If stock commissions weren't a thing I would restructure your weightings so it's more simple and logical. The US ETF should only be in the RRSP for example. Something more simple to work towards like:

30 Canadian
40 USA
15 International
15 Emerging Markets

Not an allocation I would recommend per se, but an idea to look at.


----------



## Shaun80 (Oct 22, 2016)

One typo in the RRSP it should be VUN not VUS. So I will sell VRE and buy more VCN in the TFSA, and sell VRE in the RRSP and buy more VUN or VTI. Should the TFSA only have canadian equity 100 percent ? RRSP all US and international equity?


----------



## Shaun80 (Oct 22, 2016)

Hi Argo

Thanks for the help. What are your ETFs of choice with greater liquid assets. ?

Thanks


----------



## Argonaut (Dec 7, 2010)

I buy individual stocks in Canada as opposed to ETFs, so I don't have an opinion on what the best ones on the TSX are. But looking at some of the Vanguard ones, it concerns me that they trade maybe 7000 shares per day. I wouldn't be surprised if Canadian Couch Potato is getting kickback for recommending these ETFs that nobody seems to own.
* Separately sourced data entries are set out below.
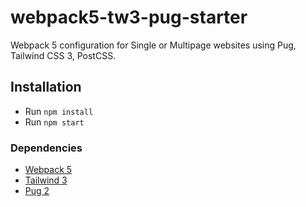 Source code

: # webpack5-tw3-pug-starter
Webpack 5 configuration for Single or Multipage websites using Pug, Tailwind CSS 3, PostCSS.

## Installation

- Run `npm install`
- Run `npm start`

### Dependencies

- [Webpack 5](https://webpack.js.org/)
- [Tailwind 3](https://tailwindcss.com/)
- [Pug 2](https://pugjs.org/)
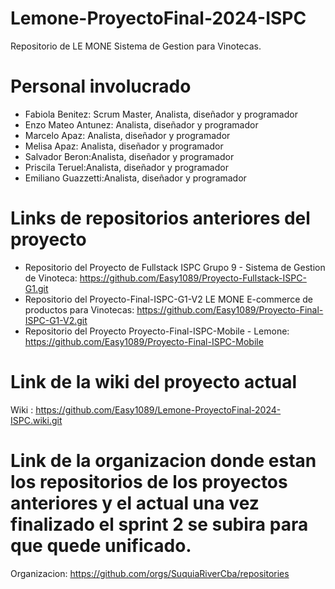 # Lemone-ProyectoFinal-2024-ISPC
Repositorio de LE MONE Sistema de Gestion para Vinotecas.

# Personal involucrado

* Fabiola Benitez: Scrum Master, Analista, diseñador y programador
* Enzo Mateo Antunez: Analista, diseñador y programador
* Marcelo Apaz: Analista, diseñador y programador
* Melisa Apaz: Analista, diseñador y programador
* Salvador Beron:Analista, diseñador y programador
* Priscila Teruel:Analista, diseñador y programador 
* Emiliano Guazzetti:Analista, diseñador y programador 

# Links de repositorios anteriores del proyecto
* Repositorio del Proyecto de Fullstack ISPC Grupo 9 - Sistema de Gestion de Vinoteca: https://github.com/Easy1089/Proyecto-Fullstack-ISPC-G1.git
* Repositorio del Proyecto-Final-ISPC-G1-V2 LE MONE E-commerce de productos para Vinotecas: https://github.com/Easy1089/Proyecto-Final-ISPC-G1-V2.git
* Repositorio del Proyecto Proyecto-Final-ISPC-Mobile - Lemone: https://github.com/Easy1089/Proyecto-Final-ISPC-Mobile


# Link de la wiki del proyecto actual
Wiki : https://github.com/Easy1089/Lemone-ProyectoFinal-2024-ISPC.wiki.git

# Link de la organizacion donde estan los repositorios de los proyectos anteriores y el actual una vez finalizado el sprint 2 se subira para que quede unificado.
Organizacion: https://github.com/orgs/SuquiaRiverCba/repositories
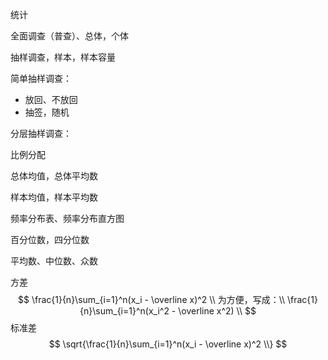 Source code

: 统计  

全面调查（普查）、总体，个体  

抽样调查，样本，样本容量  



简单抽样调查：  

- 放回、不放回  
- 抽签，随机

分层抽样调查：  

比例分配  



总体均值，总体平均数   

样本均值，样本平均数  

频率分布表、频率分布直方图  



百分位数，四分位数  

平均数、中位数、众数  



方差  
$$
\frac{1}{n}\sum_{i=1}^n(x_i - \overline x)^2 \\
为方便，写成：\\
\frac{1}{n}\sum_{i=1}^n(x_i^2 - \overline x^2) \\
$$
  标准差  
$$
\sqrt{\frac{1}{n}\sum_{i=1}^n(x_i - \overline x)^2 \\}
$$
Like some have said in the other thread, in the RRSP owning VTI or SPY would be the way to go. Be sure to learn how to get US dollars by gambitting if you go that route. I prefer SPY because it's liquid, actually holds the 500 stocks, and has the best options market in the world. If you're pure couch potato maybe VTI is better though. Keeping it simple could mean housing all of the US/International stuff in the RRSP as VTI/VEA/VWO, and all of the Canadian stuff in the TFSA.


----------



## mordko (Jan 23, 2016)

In 2016 VUN traded, on average, 26,000 shares per day. It is NOT an indication of liquidity in any way, shape or form. ETFs are not stocks and are subject to arbitrage. Vanguard can issue as many ETF shares as is necessary. It is the liquidity of the underlying stock that actually matters. VUN is highly liquid.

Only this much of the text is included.